The Bayesian classification method proposed in this paper primarily models data augmentation based on tensor representation, including two enhancement schemes: one generates a Support Vector Machine (SVM) type classifier, and the other generates a logistic regression classifier.

Key techniques adopted in the study include:

  1. Tensor Decomposition: Tensors naturally inherit multi-dimensional structures, representing complex data structures well, such as spatial features of brain regions. Additionally, tensor techniques can achieve dimension reduction while maintaining data structure.
  2. Parafac Decomposition: This tensor decomposition technique expresses high-dimensional tensors as combinations of low-dimensional factors, retaining spatial information while reducing the number of parameters.
  3. Data Augmentation: The study uses the Markov Chain Monte Carlo (MCMC) algorithm to implement the model and introduces Polya-gamma latent variables for Bayesian inference in logistic regression models.

Simulation Study

We validated the method’s performance in multiple simulation scenarios, including:

  1. Scenario 1: Tensor coefficients constructed through low-rank Parafac decomposition generating binary classification results.
  2. Scenario 2: Manually setting tensor marginal values to generate binary classification results.
  3. Scenario 3: Tensor coefficients set to 1 within a rectangular area and 0 in other areas.
  4. Scenario 4: Tensor coefficients set to 1 within a circular area and 0 in other areas.
  5. Scenario 5: Simulations based on actual cortical thickness images from the ADNI dataset.
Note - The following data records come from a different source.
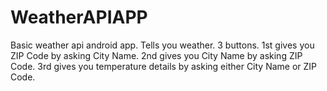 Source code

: # WeatherAPIAPP
Basic weather api android app.
Tells you weather. 
3 buttons.
1st gives you ZIP Code by asking City Name.
2nd gives you City Name by asking ZIP Code.
3rd gives you temperature details by asking either City Name or ZIP Code.
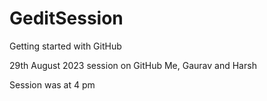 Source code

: # GeditSession
Getting started with GitHub

29th August 2023 session on GitHub 
Me, Gaurav and Harsh

Session was at 4 pm
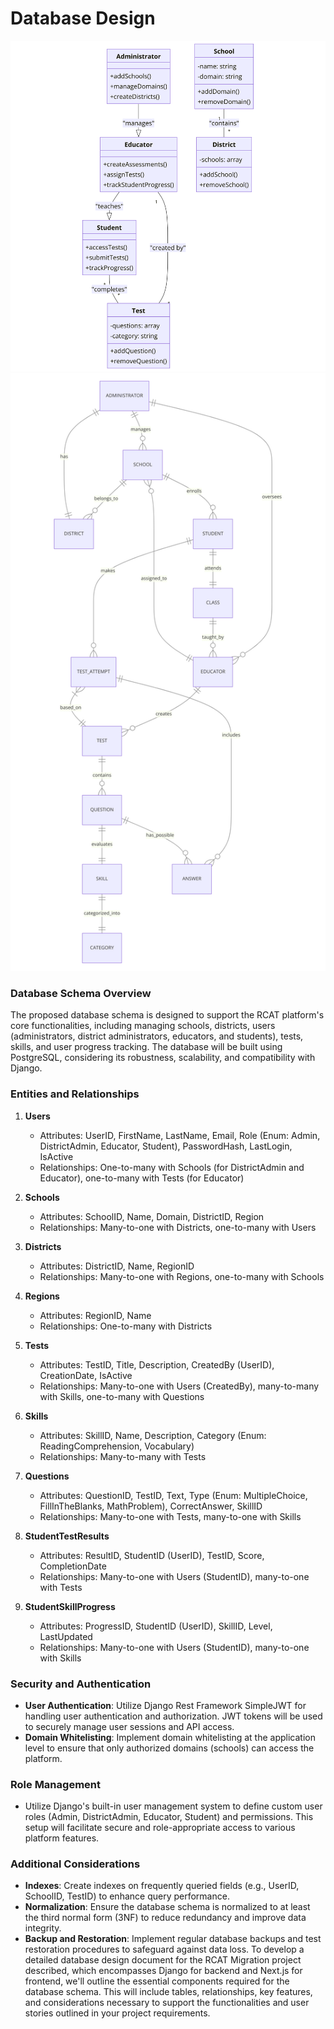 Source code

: # Database Design

![UML](UML.png)
![UML](database_walk.png)


### Database Schema Overview

The proposed database schema is designed to support the RCAT platform's core functionalities, including managing schools, districts, users (administrators, district administrators, educators, and students), tests, skills, and user progress tracking. The database will be built using PostgreSQL, considering its robustness, scalability, and compatibility with Django.

### Entities and Relationships

1. **Users**
    - Attributes: UserID, FirstName, LastName, Email, Role (Enum: Admin, DistrictAdmin, Educator, Student), PasswordHash, LastLogin, IsActive
    - Relationships: One-to-many with Schools (for DistrictAdmin and Educator), one-to-many with Tests (for Educator)

2. **Schools**
    - Attributes: SchoolID, Name, Domain, DistrictID, Region
    - Relationships: Many-to-one with Districts, one-to-many with Users

3. **Districts**
    - Attributes: DistrictID, Name, RegionID
    - Relationships: Many-to-one with Regions, one-to-many with Schools

4. **Regions**
    - Attributes: RegionID, Name
    - Relationships: One-to-many with Districts

5. **Tests**
    - Attributes: TestID, Title, Description, CreatedBy (UserID), CreationDate, IsActive
    - Relationships: Many-to-one with Users (CreatedBy), many-to-many with Skills, one-to-many with Questions

6. **Skills**
    - Attributes: SkillID, Name, Description, Category (Enum: ReadingComprehension, Vocabulary)
    - Relationships: Many-to-many with Tests

7. **Questions**
    - Attributes: QuestionID, TestID, Text, Type (Enum: MultipleChoice, FillInTheBlanks, MathProblem), CorrectAnswer, SkillID
    - Relationships: Many-to-one with Tests, many-to-one with Skills

8. **StudentTestResults**
    - Attributes: ResultID, StudentID (UserID), TestID, Score, CompletionDate
    - Relationships: Many-to-one with Users (StudentID), many-to-one with Tests

9. **StudentSkillProgress**
    - Attributes: ProgressID, StudentID (UserID), SkillID, Level, LastUpdated
    - Relationships: Many-to-one with Users (StudentID), many-to-one with Skills

### Security and Authentication

- **User Authentication**: Utilize Django Rest Framework SimpleJWT for handling user authentication and authorization. JWT tokens will be used to securely manage user sessions and API access.
- **Domain Whitelisting**: Implement domain whitelisting at the application level to ensure that only authorized domains (schools) can access the platform.

### Role Management

- Utilize Django's built-in user management system to define custom user roles (Admin, DistrictAdmin, Educator, Student) and permissions. This setup will facilitate secure and role-appropriate access to various platform features.

### Additional Considerations

- **Indexes**: Create indexes on frequently queried fields (e.g., UserID, SchoolID, TestID) to enhance query performance.
- **Normalization**: Ensure the database schema is normalized to at least the third normal form (3NF) to reduce redundancy and improve data integrity.
- **Backup and Restoration**: Implement regular database backups and test restoration procedures to safeguard against data loss.
To develop a detailed database design document for the RCAT Migration project described, which encompasses Django for backend and Next.js for frontend, we'll outline the essential components required for the database schema. This will include tables, relationships, key features, and considerations necessary to support the functionalities and user stories outlined in your project requirements.

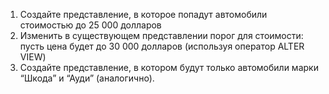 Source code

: 1. Создайте представление, в которое попадут автомобили стоимостью до 25 000 долларов
2. Изменить в существующем представлении порог для стоимости: пусть цена будет до 30 000 долларов (используя оператор ALTER VIEW)
3. Создайте представление, в котором будут только автомобили марки “Шкода” и “Ауди” (аналогично).
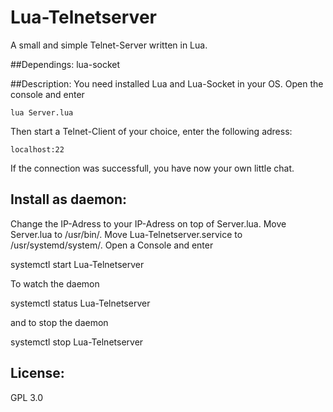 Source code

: # Lua-Telnetserver
A small and simple Telnet-Server written in Lua.

##Dependings:
lua-socket

##Description:
You need installed Lua and Lua-Socket in your OS. Open the console and enter


    lua Server.lua

Then start a Telnet-Client of your choice, enter the following adress:

    localhost:22

If the connection was successfull, you have now your own little chat.


## Install as daemon:
Change the IP-Adress to your IP-Adress on top of Server.lua. 
Move Server.lua to /usr/bin/.
Move Lua-Telnetserver.service to /usr/systemd/system/.
Open a Console and enter 
    
systemctl start Lua-Telnetserver

To watch the daemon
    
systemctl status Lua-Telnetserver

and to stop the daemon

systemctl stop Lua-Telnetserver


## License:

GPL 3.0

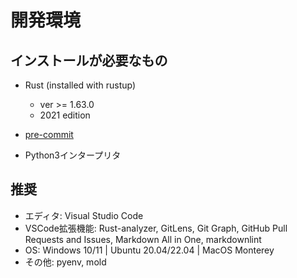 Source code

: # 開発環境

## インストールが必要なもの

* Rust (installed with rustup)

  * ver >= 1.63.0
  * 2021 edition

* [pre-commit](https://pre-commit.com/)

* Python3インタープリタ

## 推奨

* エディタ: Visual Studio Code
* VSCode拡張機能: Rust-analyzer, GitLens, Git Graph, GitHub Pull Requests and Issues, Markdown All in One, markdownlint
* OS: Windows 10/11 | Ubuntu 20.04/22.04 | MacOS Monterey
* その他: pyenv, mold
The results showed that our method outperformed existing penalized logistic regression (Fallahati et al., 2014) and l1-norm SVM methods in terms of coefficient estimation, classification accuracy, and feature selection.

Application Study

We applied the method to the ADNI dataset for the following classification tasks:

  1. Classification of normal controls (NC) and AD patients.
  2. Classification of normal controls and patients with mild cognitive impairment (MCI).
  3. Classification of MCI and AD patients.
  4. Gender classification (male vs. female).
  5. Cognitive performance classification based on MMSE scores (high vs. low).

The study found that our method exhibited higher classification accuracy across various tasks, particularly in distinguishing between AD and MCI. Slice 23 performed best in the AD vs. MCI classification task.

Main Results

  1. Classification Accuracy: Whether using SVM or logistic regression enhancement schemes, our method demonstrated higher classification accuracy across various tasks. In contrast, traditional penalized logistic regression and l1-norm SVM methods performed poorly with high-dimensional imaging data.
  2. Feature Selection: The Bayesian logistic regression method showed higher sensitivity and specificity in feature selection.
  3. Parameter Estimation: The Bayesian SVM method provided more precise parameter estimation.

Conclusion

The Bayesian tensor modeling-based image classification method proposed in this paper effectively addresses high-dimensionality and spatial dependency issues in imaging data through efficient Parafac decomposition and data augmentation techniques. It significantly improves classification accuracy and enables clear feature selection and uncertainty quantification. In the future, we aim to develop more efficient and scalable versions for three-dimensional imaging classification tasks and explore more effective priors to enhance feature selection performance.

Research Value

This study provides important methodological support for the efficient analysis of neuroimaging data, especially for the early detection and risk prediction of neurodegenerative diseases. Compared to traditional methods, the proposed method ensures classification accuracy while precisely selecting key features, reducing model complexity, and avoiding overfitting. This advances the application of Bayesian tensor modeling in neuroscience and medical data analysis.